> Try it
Each line below with the string "that" should be copied.

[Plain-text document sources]
- - - - - - -
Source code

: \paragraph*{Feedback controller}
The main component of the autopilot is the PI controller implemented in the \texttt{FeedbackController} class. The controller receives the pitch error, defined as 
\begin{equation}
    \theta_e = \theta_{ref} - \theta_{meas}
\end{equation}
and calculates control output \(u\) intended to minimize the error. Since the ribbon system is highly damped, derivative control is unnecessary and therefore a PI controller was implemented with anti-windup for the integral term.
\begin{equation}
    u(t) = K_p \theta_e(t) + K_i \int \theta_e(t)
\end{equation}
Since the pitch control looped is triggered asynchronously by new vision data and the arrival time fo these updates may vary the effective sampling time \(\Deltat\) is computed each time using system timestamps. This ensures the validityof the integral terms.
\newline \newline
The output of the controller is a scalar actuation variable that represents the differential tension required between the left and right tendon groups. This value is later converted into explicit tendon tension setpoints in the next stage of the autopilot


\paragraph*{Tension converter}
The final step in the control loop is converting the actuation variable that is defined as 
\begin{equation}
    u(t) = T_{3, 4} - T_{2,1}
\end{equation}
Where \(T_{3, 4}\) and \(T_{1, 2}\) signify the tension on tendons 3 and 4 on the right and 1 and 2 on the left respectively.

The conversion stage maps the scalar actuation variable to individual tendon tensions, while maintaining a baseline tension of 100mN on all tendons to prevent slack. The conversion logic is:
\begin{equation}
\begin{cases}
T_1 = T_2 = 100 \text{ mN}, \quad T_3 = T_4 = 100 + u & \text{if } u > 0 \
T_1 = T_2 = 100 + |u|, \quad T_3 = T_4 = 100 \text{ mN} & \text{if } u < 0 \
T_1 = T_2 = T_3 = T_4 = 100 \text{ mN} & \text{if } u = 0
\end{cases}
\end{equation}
- - - - - - -
> Finished exercise
The output of the controller is a scalar actuation variable that represents the differential tension required between the left and right tendon groups. This value is later converted into explicit tendon tension setpoints in the next stage of the autopilot
The final step in the control loop is converting the actuation variable that is defined as 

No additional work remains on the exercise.